WORK INSTRUCTIONS. On every line of the listing, check for "matter"; copy the lines that have it.

EXERCISE DATA.
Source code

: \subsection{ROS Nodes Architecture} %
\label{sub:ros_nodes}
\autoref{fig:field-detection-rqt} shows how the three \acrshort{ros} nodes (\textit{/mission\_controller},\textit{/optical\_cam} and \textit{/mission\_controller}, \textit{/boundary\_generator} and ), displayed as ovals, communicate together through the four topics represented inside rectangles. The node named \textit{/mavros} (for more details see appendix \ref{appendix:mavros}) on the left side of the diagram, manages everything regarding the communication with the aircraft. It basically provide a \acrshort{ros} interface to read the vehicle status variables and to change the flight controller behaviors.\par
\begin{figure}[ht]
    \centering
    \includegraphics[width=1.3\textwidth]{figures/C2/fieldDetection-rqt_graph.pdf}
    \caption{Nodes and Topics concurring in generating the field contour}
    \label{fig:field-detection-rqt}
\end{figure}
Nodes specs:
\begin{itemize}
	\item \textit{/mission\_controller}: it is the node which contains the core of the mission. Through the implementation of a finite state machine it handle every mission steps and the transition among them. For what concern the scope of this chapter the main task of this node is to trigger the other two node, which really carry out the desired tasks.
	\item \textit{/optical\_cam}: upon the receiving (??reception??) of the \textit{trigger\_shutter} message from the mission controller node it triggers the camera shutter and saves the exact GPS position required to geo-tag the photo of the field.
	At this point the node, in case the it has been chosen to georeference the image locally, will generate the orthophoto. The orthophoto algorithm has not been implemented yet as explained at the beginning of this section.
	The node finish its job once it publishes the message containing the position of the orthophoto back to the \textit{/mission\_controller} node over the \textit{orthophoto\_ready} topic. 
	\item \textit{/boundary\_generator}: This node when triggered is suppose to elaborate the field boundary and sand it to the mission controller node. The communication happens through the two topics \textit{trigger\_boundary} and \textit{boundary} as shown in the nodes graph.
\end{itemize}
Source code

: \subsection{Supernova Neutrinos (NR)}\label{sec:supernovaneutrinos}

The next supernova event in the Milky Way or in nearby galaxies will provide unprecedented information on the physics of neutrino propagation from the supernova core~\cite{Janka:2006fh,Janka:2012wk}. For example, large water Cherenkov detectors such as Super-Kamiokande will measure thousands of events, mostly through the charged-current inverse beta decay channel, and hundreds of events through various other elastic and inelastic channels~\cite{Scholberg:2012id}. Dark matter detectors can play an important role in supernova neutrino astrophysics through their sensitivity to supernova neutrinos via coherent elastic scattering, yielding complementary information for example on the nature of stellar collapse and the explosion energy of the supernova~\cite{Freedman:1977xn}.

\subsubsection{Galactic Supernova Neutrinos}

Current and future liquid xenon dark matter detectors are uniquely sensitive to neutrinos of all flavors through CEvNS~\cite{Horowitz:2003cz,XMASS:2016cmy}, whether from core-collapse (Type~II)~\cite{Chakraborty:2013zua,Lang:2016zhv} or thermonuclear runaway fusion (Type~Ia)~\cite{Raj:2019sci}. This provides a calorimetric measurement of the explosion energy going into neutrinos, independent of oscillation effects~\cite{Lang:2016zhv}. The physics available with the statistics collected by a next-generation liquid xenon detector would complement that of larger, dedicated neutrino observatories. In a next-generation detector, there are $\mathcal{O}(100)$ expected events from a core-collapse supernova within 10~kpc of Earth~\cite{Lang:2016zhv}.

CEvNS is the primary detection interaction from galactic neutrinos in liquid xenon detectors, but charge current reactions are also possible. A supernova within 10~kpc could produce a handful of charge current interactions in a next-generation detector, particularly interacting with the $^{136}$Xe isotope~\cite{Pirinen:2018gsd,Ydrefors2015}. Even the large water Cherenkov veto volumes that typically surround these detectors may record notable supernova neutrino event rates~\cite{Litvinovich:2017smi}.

RESPONSE BELOW.
The next supernova event in the Milky Way or in nearby galaxies will provide unprecedented information on the physics of neutrino propagation from the supernova core~\cite{Janka:2006fh,Janka:2012wk}. For example, large water Cherenkov detectors such as Super-Kamiokande will measure thousands of events, mostly through the charged-current inverse beta decay channel, and hundreds of events through various other elastic and inelastic channels~\cite{Scholberg:2012id}. Dark matter detectors can play an important role in supernova neutrino astrophysics through their sensitivity to supernova neutrinos via coherent elastic scattering, yielding complementary information for example on the nature of stellar collapse and the explosion energy of the supernova~\cite{Freedman:1977xn}.
Current and future liquid xenon dark matter detectors are uniquely sensitive to neutrinos of all flavors through CEvNS~\cite{Horowitz:2003cz,XMASS:2016cmy}, whether from core-collapse (Type~II)~\cite{Chakraborty:2013zua,Lang:2016zhv} or thermonuclear runaway fusion (Type~Ia)~\cite{Raj:2019sci}. This provides a calorimetric measurement of the explosion energy going into neutrinos, independent of oscillation effects~\cite{Lang:2016zhv}. The physics available with the statistics collected by a next-generation liquid xenon detector would complement that of larger, dedicated neutrino observatories. In a next-generation detector, there are $\mathcal{O}(100)$ expected events from a core-collapse supernova within 10~kpc of Earth~\cite{Lang:2016zhv}.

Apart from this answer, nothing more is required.